En el patio, dos guardias murmuraban con cautela:
—Si regresa con esa corona, muchos lo seguirán.
—Cuidado con lo que dices —replicó el otro, mirando alrededor—. El rey tiene buen corazón… pero hay quienes creen que Daemon es el fuego que falta.
—Silencio. Ni las piedras perdonan palabras así.
El eco de esas frases me acompañó hasta la galería.
Allí encontré a Rhaenyra. Estaba apoyada en un balcón, la mirada fija en el horizonte rojo del atardecer.
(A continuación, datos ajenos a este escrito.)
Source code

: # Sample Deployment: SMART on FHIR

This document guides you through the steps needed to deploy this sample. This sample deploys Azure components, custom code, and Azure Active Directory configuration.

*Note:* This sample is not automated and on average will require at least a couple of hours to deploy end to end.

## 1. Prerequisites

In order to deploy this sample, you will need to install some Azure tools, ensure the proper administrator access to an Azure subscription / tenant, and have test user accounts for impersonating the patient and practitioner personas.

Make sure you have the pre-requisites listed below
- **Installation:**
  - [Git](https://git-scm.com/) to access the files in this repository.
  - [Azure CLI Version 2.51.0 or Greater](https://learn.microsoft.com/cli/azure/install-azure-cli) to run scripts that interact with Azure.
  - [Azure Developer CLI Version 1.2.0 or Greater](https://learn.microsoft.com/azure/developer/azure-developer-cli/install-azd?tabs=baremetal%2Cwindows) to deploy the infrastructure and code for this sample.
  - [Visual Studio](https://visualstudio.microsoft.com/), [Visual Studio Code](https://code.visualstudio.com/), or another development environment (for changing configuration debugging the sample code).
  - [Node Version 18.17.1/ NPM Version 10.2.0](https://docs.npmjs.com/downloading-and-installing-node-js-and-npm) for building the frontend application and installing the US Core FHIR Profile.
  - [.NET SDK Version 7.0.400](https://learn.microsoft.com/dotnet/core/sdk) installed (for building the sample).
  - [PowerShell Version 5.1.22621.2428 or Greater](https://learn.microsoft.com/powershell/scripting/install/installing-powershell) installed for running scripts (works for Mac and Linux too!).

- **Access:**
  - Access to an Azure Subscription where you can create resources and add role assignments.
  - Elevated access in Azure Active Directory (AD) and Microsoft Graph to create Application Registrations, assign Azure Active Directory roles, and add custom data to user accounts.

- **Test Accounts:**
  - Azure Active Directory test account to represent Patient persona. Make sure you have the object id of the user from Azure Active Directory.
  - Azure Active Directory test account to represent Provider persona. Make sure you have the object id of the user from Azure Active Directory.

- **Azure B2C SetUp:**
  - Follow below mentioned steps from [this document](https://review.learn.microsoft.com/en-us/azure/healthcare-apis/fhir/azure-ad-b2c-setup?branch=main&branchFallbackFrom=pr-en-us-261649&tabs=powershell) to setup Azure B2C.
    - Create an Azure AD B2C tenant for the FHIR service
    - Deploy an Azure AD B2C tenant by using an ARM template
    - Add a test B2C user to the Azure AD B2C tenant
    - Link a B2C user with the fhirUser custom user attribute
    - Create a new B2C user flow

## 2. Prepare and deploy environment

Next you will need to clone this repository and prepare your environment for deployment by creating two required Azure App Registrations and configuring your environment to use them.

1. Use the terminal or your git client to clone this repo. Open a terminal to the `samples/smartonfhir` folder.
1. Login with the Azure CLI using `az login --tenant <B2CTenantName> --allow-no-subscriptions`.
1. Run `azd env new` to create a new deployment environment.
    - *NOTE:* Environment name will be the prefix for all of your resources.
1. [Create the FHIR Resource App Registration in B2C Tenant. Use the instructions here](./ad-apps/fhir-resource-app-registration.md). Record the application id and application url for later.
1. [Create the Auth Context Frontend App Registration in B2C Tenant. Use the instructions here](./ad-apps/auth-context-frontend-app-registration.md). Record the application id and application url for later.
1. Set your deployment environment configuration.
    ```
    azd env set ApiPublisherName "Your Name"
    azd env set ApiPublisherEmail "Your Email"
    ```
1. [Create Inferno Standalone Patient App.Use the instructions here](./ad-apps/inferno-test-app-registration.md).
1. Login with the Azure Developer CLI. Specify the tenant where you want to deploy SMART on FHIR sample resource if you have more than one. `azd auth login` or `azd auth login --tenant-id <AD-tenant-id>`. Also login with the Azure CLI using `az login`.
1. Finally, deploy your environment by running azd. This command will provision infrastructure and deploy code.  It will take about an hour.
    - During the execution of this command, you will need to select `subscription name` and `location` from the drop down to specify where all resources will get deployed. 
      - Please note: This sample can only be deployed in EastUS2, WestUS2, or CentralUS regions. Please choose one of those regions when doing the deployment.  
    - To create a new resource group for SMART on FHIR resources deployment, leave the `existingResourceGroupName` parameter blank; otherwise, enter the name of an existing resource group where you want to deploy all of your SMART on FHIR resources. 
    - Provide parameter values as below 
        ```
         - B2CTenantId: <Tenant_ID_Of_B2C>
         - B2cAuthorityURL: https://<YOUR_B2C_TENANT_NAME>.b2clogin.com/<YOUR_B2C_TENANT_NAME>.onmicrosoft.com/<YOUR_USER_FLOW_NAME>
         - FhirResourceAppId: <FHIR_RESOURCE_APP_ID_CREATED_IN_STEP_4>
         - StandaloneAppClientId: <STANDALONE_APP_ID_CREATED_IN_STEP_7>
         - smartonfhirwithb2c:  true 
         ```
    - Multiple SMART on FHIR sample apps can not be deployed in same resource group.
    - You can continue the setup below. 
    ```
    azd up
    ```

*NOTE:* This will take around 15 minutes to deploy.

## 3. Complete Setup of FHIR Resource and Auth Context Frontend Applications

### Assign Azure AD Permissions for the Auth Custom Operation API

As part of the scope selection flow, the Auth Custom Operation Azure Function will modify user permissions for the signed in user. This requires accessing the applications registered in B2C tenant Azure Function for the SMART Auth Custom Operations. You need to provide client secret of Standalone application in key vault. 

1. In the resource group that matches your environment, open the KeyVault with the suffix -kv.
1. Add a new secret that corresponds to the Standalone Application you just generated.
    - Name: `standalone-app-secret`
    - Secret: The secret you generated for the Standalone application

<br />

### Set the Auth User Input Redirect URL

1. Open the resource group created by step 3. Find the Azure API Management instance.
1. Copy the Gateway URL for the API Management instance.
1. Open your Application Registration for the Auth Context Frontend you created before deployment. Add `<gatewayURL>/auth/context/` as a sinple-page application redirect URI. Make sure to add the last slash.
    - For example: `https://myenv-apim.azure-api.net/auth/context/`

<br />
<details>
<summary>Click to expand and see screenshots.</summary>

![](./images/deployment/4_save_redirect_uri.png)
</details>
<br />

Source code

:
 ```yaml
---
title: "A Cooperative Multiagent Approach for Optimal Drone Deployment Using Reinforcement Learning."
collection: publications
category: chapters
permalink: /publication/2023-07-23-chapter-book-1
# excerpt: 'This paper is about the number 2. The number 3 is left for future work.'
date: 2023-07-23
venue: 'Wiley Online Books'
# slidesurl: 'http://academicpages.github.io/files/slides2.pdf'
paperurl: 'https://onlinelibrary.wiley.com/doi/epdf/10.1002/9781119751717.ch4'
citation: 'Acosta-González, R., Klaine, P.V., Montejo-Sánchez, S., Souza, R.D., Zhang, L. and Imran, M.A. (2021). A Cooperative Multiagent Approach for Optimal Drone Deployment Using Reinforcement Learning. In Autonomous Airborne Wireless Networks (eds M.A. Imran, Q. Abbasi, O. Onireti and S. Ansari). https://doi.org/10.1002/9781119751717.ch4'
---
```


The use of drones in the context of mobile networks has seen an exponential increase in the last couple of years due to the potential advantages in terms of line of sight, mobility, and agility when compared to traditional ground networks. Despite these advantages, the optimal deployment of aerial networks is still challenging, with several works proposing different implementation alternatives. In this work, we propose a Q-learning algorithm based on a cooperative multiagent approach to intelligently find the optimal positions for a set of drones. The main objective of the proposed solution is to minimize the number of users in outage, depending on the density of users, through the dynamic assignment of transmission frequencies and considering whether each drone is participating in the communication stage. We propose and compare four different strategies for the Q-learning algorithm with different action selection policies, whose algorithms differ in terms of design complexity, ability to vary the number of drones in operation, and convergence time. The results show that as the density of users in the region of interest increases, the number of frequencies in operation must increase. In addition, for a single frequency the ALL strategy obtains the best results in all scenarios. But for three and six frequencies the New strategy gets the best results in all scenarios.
No necesitaba preguntarle para saber en quién pensaba.
—Es increíble, ¿verdad? —dijo sin mirarme—. Daemon siempre encuentra la forma de que hablen de él, para bien o para mal.
Guardé silencio. Con Rhaenyra, a veces era más prudente escuchar que hablar.
Ella giró apenas, y en sus ojos había orgullo, pero también recelo.
—Ten cuidado, Jaehaerys. Algunos dragones iluminan el cielo, pero otros… lo incendian.
No respondí. Solo incliné la cabeza y seguí mi camino. Pero sus palabras quedaron clavadas en mí, como un presagio. Llegaría el día en que la gente me amara… o me temiera.
Esa noche, cuando las sombras llenaron el castillo y los pregoneros aún gritaban en la ciudad, comprendí una verdad simple y aterradora: Daemon no estaba en Desembarco, y aun así dominaba cada rincón de ella.
Y su regreso, inevitable, sería la tormenta que pondría a prueba a todos.